## Your task
Your answer should consist of each line below that includes the word "through".

Dataset records

--

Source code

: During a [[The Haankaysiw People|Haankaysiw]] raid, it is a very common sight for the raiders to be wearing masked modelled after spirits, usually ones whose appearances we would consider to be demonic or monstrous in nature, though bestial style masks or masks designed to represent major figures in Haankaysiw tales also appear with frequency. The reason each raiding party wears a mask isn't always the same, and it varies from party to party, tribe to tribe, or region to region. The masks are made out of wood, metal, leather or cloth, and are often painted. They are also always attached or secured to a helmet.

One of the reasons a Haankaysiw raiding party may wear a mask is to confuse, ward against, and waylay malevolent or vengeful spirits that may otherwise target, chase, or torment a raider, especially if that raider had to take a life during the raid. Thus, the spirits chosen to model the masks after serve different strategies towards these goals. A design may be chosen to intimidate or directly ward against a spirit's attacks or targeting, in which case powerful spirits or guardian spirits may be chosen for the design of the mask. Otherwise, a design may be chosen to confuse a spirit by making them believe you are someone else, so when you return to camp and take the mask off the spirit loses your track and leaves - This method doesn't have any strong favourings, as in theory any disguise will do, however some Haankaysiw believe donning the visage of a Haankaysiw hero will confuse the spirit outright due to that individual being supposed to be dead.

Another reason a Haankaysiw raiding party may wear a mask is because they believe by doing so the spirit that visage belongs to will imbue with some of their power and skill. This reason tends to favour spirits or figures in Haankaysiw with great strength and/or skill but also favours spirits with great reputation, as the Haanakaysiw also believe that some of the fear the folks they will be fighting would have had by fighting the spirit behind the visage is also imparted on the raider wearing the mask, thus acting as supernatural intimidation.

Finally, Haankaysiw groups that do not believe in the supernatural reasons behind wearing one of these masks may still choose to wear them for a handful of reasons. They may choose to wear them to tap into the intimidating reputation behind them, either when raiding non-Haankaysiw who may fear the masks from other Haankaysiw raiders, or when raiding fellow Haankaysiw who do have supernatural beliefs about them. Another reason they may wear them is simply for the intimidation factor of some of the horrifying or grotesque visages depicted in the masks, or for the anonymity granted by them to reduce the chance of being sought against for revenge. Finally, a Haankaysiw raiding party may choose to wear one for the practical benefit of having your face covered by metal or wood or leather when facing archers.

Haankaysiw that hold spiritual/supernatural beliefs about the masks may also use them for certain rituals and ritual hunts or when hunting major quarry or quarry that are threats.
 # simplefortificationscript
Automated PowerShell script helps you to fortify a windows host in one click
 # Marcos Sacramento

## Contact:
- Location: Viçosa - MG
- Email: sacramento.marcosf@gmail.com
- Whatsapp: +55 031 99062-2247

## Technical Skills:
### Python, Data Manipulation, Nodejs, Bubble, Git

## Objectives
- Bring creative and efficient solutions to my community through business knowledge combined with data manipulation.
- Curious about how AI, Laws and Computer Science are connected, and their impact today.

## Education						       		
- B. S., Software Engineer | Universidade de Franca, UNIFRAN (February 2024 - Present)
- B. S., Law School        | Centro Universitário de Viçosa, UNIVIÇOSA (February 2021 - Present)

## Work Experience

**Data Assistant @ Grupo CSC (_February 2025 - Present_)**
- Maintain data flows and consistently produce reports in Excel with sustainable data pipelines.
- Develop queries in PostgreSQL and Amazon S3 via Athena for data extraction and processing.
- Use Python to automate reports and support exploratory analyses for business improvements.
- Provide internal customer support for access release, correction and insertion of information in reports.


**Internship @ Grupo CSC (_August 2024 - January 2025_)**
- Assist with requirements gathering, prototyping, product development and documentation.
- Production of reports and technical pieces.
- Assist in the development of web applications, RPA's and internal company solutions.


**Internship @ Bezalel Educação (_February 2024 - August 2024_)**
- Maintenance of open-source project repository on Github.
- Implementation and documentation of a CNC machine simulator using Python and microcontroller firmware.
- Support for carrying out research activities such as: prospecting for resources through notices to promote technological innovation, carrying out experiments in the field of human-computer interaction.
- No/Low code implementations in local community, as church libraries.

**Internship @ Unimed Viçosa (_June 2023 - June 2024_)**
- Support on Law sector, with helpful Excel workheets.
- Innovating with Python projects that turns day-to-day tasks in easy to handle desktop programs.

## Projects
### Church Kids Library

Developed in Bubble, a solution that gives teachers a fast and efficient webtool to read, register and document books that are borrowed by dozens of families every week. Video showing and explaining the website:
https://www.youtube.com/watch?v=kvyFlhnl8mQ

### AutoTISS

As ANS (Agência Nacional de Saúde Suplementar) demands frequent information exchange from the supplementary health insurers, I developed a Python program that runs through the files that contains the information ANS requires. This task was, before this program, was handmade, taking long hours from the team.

--

## Answer to the exercise
- Bring creative and efficient solutions to my community through business knowledge combined with data manipulation.
- Support for carrying out research activities such as: prospecting for resources through notices to promote technological innovation, carrying out experiments in the field of human-computer interaction.
As ANS (Agência Nacional de Saúde Suplementar) demands frequent information exchange from the supplementary health insurers, I developed a Python program that runs through the files that contains the information ANS requires. This task was, before this program, was handmade, taking long hours from the team.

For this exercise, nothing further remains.